I'm avoiding repeating the .when
function 12 times, so I thought about a dictionary. I don't know if it's a limitation of the Spark function or a logic error. Does the function allow this concatenation?
months = {'1': 'Jan', '2': 'Feb', '3': 'Mar', '4': 'Apr', '5': 'May', '6': 'Jun',
'7': 'Jul', '8': 'Aug', '9': 'Sep', '10':'Oct', '11': 'Nov', '12':'Dec'}
for num, month in months.items():
custoDF1 = custoDF.\
withColumn("Month",
when(col("Nummes") == num, month)
.otherwise(month))
custoDF1.select(col('Nummes').alias('NumMonth'), 'month').distinct().orderBy("NumMonth").show(200)

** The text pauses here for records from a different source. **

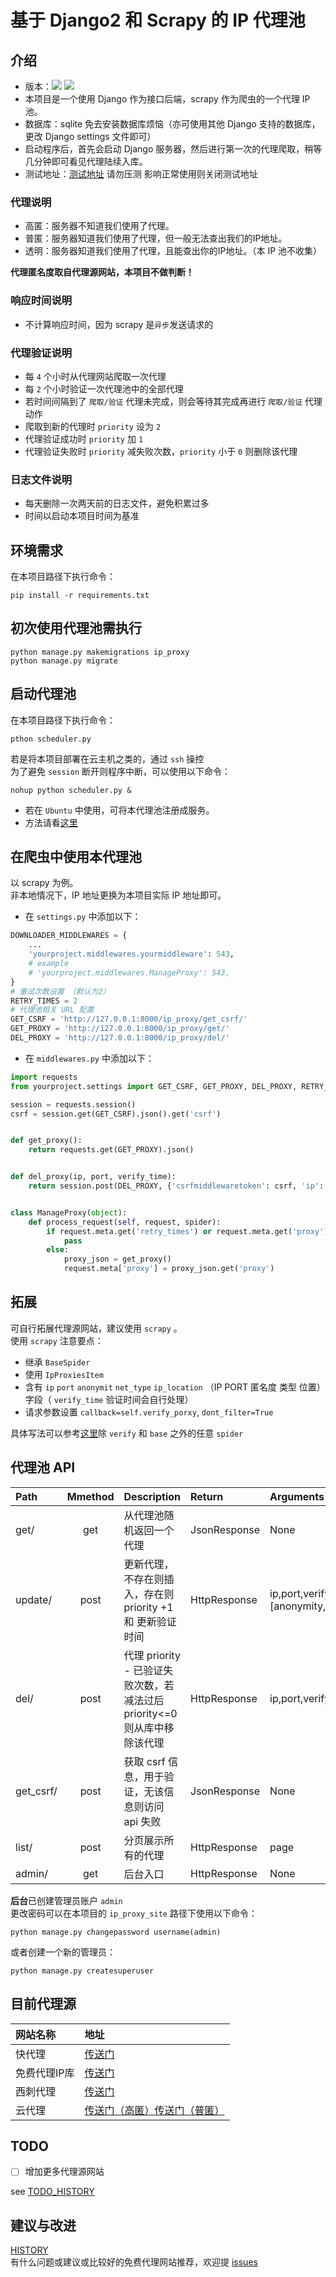 # 基于 Django2 和 Scrapy 的 IP 代理池
## 介绍
- 版本：![](https://img.shields.io/badge/Python-3.x-brightgreen) ![](https://img.shields.io/badge/Django-2.x-brightgreen)
- 本项目是一个使用 Django 作为接口后端，scrapy 作为爬虫的一个代理 IP 池。
- 数据库：sqlite 免去安装数据库烦恼（亦可使用其他 Django 支持的数据库，更改 Django settings 文件即可）
- 启动程序后，首先会启动 Django 服务器，然后进行第一次的代理爬取，稍等几分钟即可看见代理陆续入库。
- 测试地址：[测试地址](http://139.9.58.217:8000/ip_proxy/list/) 请勿压测 影响正常使用则关闭测试地址
### 代理说明
- 高匿：服务器不知道我们使用了代理。
- 普匿：服务器知道我们使用了代理，但一般无法查出我们的IP地址。
- 透明：服务器知道我们使用了代理，且能查出你的IP地址。（本 IP 池不收集）
  
**代理匿名度取自代理源网站，本项目不做判断！**
### 响应时间说明
- 不计算响应时间，因为 scrapy 是`异步`发送请求的
### 代理验证说明
- 每 `4` 个小时从代理网站爬取一次代理
- 每 `2` 个小时验证一次代理池中的全部代理
- 若时间间隔到了 `爬取/验证` 代理未完成，则会等待其完成再进行 `爬取/验证` 代理动作
- 爬取到新的代理时 `priority` 设为 `2` 
- 代理验证成功时 `priority` 加 `1`
- 代理验证失败时 `priority` 减失败次数，`priority` 小于 `0` 则删除该代理
### 日志文件说明
- 每天删除一次两天前的日志文件，避免积累过多
- 时间以启动本项目时间为基准
## 环境需求
在本项目路径下执行命令：
```shell script
pip install -r requirements.txt
```
## 初次使用代理池需执行
```shell script
python manage.py makemigrations ip_proxy
python manage.py migrate
```
## 启动代理池
在本项目路径下执行命令：
```shell script
pthon scheduler.py
```
若是将本项目部署在云主机之类的，通过 `ssh` 操控  
为了避免 `session` 断开则程序中断，可以使用以下命令：
```shell script
nohup python scheduler.py &
```
- 若在 `Ubuntu` 中使用，可将本代理池注册成服务。  
- 方法请看[这里](https://github.com/LZC6244/ip_proxy_pool/blob/master/docs/Ubuntu_service.md)
## 在爬虫中使用本代理池
以 scrapy 为例。  
非本地情况下，IP 地址更换为本项目实际 IP 地址即可。  
- 在 `settings.py` 中添加以下：
```python
DOWNLOADER_MIDDLEWARES = {
    ...
    'yourproject.middlewares.yourmiddleware': 543,
    # example
    # 'yourproject.middlewares.ManageProxy': 543,
}
# 重试次数设置 （默认为2）
RETRY_TIMES = 2
# 代理池相关 URL 配置
GET_CSRF = 'http://127.0.0.1:8000/ip_proxy/get_csrf/'
GET_PROXY = 'http://127.0.0.1:8000/ip_proxy/get/'
DEL_PROXY = 'http://127.0.0.1:8000/ip_proxy/del/'
```
- 在 `middlewares.py` 中添加以下：
```python
import requests
from yourproject.settings import GET_CSRF, GET_PROXY, DEL_PROXY, RETRY_TIMES

session = requests.session()
csrf = session.get(GET_CSRF).json().get('csrf')


def get_proxy():
    return requests.get(GET_PROXY).json()


def del_proxy(ip, port, verify_time):
    return session.post(DEL_PROXY, {'csrfmiddlewaretoken': csrf, 'ip': ip, 'port': port, 'verify_time': verify_time})


class ManageProxy(object):
    def process_request(self, request, spider):
        if request.meta.get('retry_times') or request.meta.get('proxy'):
            pass
        else:
            proxy_json = get_proxy()
            request.meta['proxy'] = proxy_json.get('proxy')
```
## 拓展
可自行拓展代理源网站，建议使用 `scrapy` 。  
使用 `scrapy` 注意要点：
- 继承 `BaseSpider`
- 使用 `IpProxiesItem`
- 含有 `ip` `port` `anonymit` `net_type` `ip_location` （IP PORT 匿名度 类型 位置）字段（ `verify_time` 验证时间会自行处理）
- 请求参数设置 `callback=self.verify_porxy`, `dont_filter=True`
  
具体写法可以参考[这里](https://github.com/LZC6244/ip_proxy_pool/tree/master/spider/ip_proxies/ip_proxies/spiders)除 `verify` 和 `base` 之外的任意 `spider`
## 代理池 API
| Path | Mmethod | Description | Return | Arguments | 
| :--  | :--: | :-- | :-- | :-- |
| get/ | get | 从代理池随机返回一个代理 | JsonResponse | None |
| update/ | post | 更新代理，不存在则插入，存在则 priority +1 和 更新验证时间 | HttpResponse | ip,port,verify_time,[anonymity,net_type,ip_location] |
| del/ | post | 代理 priority - 已验证失败次数，若减法过后 priority<=0 则从库中移除该代理 | HttpResponse | ip,port,verify_time |
| get_csrf/ | post | 获取 csrf 信息，用于验证，无该信息则访问 api 失败 | JsonResponse | None |
| list/ | post | 分页展示所有的代理 | HttpResponse | page |
| admin/ | get | 后台入口 | HttpResponse | None |  

**后台**已创建管理员账户 `admin`  
更改密码可以在本项目的 `ip_proxy_site` 路径下使用以下命令：
```shell script
python manage.py changepassword username(admin)
```
或者创建一个新的管理员：
```shell script
python manage.py createsuperuser
```
## 目前代理源
| 网站名称 | 地址 |
| :-- | :-- |
| 快代理 | [传送门](https://www.kuaidaili.com/free/inha/1/) |
| 免费代理IP库 | [传送门](http://ip.jiangxianli.com/?page=1) |
| 西刺代理 | [传送门](https://www.xicidaili.com/nn/1) |
| 云代理 | [传送门（高匿）](http://www.ip3366.net/free/?stype=1&page=1)[传送门（普匿）](http://www.ip3366.net/free/?stype=2&page=1) |
 
## TODO
- [ ] 增加更多代理源网站 

see  [TODO_HISTORY](https://github.com/LZC6244/ip_proxy_pool/blob/master/docs/TODO_history.md)
## 建议与改进
[HISTORY](https://github.com/LZC6244/ip_proxy_pool/blob/master/docs/history.md)  
有什么问题或建议或比较好的免费代理网站推荐，欢迎提 [issues](https://github.com/LZC6244/ip_proxy_pool/issues)  
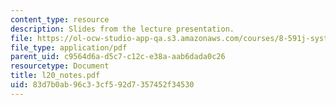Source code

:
 ```yaml
---
content_type: resource
description: Slides from the lecture presentation.
file: https://ol-ocw-studio-app-qa.s3.amazonaws.com/courses/8-591j-systems-biology-fall-2004/83d7b0ab96c33cf592d7357452f34530_l20_notes.pdf
file_type: application/pdf
parent_uid: c9564d6a-d5c7-c12c-e38a-aab6dada0c26
resourcetype: Document
title: l20_notes.pdf
uid: 83d7b0ab-96c3-3cf5-92d7-357452f34530
---
```


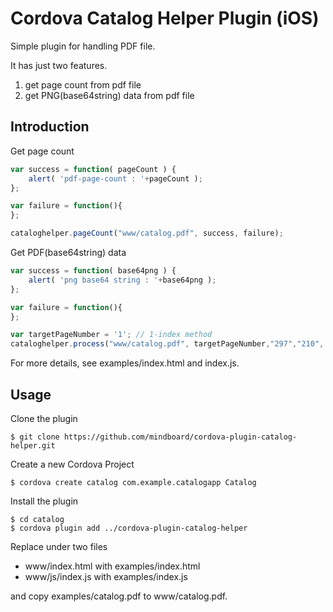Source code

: 
# Cordova Catalog Helper Plugin (iOS)

Simple plugin for handling PDF file.

It has just two features.

1. get page count from pdf file
2. get PNG(base64string) data from pdf file


## Introduction

Get page count

```javascript
var success = function( pageCount ) {
	alert( 'pdf-page-count : '+pageCount );
};

var failure = function(){
};

cataloghelper.pageCount("www/catalog.pdf", success, failure);
```

Get PDF(base64string) data

```javascript
var success = function( base64png ) {
	alert( 'png base64 string : '+base64png );
};

var failure = function(){
};

var targetPageNumber = '1'; // 1-index method
cataloghelper.process("www/catalog.pdf", targetPageNumber,"297","210", success, failure);
```

For more details, see examples/index.html and index.js.


## Usage

Clone the plugin

```
$ git clone https://github.com/mindboard/cordova-plugin-catalog-helper.git
```

Create a new Cordova Project

```
$ cordova create catalog com.example.catalogapp Catalog
```

Install the plugin

```
$ cd catalog
$ cordova plugin add ../cordova-plugin-catalog-helper
```

Replace under two files

- www/index.html with examples/index.html
- www/js/index.js with examples/index.js

and copy examples/catalog.pdf to www/catalog.pdf.


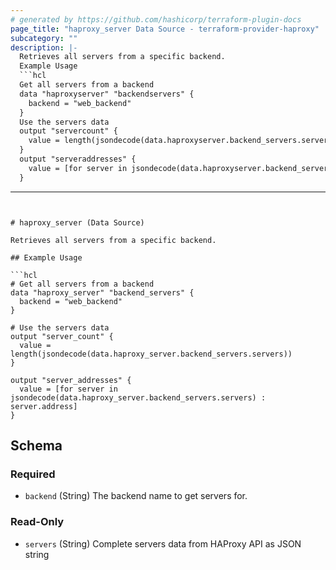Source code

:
 ```yaml
---
# generated by https://github.com/hashicorp/terraform-plugin-docs
page_title: "haproxy_server Data Source - terraform-provider-haproxy"
subcategory: ""
description: |-
  Retrieves all servers from a specific backend.
  Example Usage
  ```hcl
  Get all servers from a backend
  data "haproxyserver" "backendservers" {
    backend = "web_backend"
  }
  Use the servers data
  output "servercount" {
    value = length(jsondecode(data.haproxyserver.backend_servers.servers))
  }
  output "serveraddresses" {
    value = [for server in jsondecode(data.haproxyserver.backend_servers.servers) : server.address]
  }
  ```
---
```


# haproxy_server (Data Source)

Retrieves all servers from a specific backend.

## Example Usage

```hcl
# Get all servers from a backend
data "haproxy_server" "backend_servers" {
  backend = "web_backend"
}

# Use the servers data
output "server_count" {
  value = length(jsondecode(data.haproxy_server.backend_servers.servers))
}

output "server_addresses" {
  value = [for server in jsondecode(data.haproxy_server.backend_servers.servers) : server.address]
}
```



<!-- schema generated by tfplugindocs -->
## Schema

### Required

- `backend` (String) The backend name to get servers for.

### Read-Only

- `servers` (String) Complete servers data from HAProxy API as JSON string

CodePudding user response:
You can use the replace
method of the DataFrame class:
import pyspark.sql.functions as F
months = {'1': 'Jan', '2': 'Feb', '3': 'Mar', '4': 'Apr', '5': 'May', '6': 'Jun',
'7': 'Jul', '8': 'Aug', '9': 'Sep', '10':'Oct', '11': 'Nov', '12':'Dec'}
df = (df.withColumn('month', F.col('NumMonth').cast('string'))

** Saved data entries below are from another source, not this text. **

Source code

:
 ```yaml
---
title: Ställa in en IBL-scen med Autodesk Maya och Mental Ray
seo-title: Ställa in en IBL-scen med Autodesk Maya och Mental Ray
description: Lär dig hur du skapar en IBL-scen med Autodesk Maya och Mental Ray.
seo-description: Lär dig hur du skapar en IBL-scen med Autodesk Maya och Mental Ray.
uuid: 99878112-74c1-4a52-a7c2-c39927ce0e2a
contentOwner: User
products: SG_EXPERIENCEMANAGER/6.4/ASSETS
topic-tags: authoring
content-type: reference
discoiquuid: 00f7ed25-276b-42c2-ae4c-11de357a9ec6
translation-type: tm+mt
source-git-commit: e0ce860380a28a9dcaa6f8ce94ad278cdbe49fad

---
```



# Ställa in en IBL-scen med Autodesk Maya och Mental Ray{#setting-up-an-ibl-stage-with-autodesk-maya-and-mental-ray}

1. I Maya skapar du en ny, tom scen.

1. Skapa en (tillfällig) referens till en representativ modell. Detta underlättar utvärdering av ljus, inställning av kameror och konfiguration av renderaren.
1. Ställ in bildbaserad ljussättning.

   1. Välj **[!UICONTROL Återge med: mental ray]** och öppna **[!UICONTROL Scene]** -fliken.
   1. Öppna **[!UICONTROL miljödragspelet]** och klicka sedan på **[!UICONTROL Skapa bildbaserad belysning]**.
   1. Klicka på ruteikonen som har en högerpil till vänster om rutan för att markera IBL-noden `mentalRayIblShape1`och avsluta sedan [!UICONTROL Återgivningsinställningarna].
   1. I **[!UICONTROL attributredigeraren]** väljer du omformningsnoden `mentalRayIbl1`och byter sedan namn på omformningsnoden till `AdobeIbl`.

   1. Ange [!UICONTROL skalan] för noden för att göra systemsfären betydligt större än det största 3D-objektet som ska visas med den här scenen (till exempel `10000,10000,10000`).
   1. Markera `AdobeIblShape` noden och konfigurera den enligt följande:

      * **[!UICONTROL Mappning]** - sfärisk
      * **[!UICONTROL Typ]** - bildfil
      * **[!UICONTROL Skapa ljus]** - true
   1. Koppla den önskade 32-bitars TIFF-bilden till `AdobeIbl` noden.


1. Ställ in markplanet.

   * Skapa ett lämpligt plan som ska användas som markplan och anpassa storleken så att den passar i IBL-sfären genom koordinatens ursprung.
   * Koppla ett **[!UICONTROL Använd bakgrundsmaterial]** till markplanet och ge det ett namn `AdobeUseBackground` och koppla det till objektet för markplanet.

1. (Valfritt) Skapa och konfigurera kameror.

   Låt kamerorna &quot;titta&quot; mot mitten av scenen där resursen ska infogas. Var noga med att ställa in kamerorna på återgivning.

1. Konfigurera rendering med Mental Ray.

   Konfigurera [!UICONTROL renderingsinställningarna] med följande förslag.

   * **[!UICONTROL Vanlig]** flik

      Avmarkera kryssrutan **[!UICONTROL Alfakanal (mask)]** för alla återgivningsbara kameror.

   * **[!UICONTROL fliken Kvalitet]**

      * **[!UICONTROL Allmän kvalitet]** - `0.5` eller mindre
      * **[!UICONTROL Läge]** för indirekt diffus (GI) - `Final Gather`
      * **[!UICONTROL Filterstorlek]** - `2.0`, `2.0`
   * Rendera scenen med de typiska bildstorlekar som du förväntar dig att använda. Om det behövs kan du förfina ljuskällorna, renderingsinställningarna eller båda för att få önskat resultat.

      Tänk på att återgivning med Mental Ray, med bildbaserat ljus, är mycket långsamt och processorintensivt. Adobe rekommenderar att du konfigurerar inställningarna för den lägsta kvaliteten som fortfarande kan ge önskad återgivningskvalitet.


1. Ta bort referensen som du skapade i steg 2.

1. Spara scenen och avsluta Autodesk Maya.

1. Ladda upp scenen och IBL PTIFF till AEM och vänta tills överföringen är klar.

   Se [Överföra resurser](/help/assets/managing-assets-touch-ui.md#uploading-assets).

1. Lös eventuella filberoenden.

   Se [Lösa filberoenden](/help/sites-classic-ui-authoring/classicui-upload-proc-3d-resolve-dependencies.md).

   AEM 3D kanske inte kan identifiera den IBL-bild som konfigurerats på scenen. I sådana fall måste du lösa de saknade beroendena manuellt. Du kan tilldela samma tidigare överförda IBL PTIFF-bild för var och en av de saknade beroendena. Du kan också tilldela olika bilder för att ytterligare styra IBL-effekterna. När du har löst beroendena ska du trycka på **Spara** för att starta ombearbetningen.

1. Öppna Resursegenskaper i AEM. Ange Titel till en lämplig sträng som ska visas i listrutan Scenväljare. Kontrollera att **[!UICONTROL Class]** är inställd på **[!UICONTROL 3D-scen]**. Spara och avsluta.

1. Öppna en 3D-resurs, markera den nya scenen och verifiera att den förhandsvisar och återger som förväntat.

.replace(months, subset=['month']))
df.show()
-------- -----
|NumMonth|month|
-------- -----
| 1| Jan|
| 2| Feb|
| 3| Mar|
| 4| Apr|
| 5| May|
| 6| Jun|
| 7| Jul|
| 8| Aug|
| 9| Sep|
| 10| Oct|
| 11| Nov|
| 12| Dec|
-------- -----
Here I had to cast NumMonth
to string because your mapping in months
dictionary had string keys; alternatively, you can change them to integer and avoid casting to string.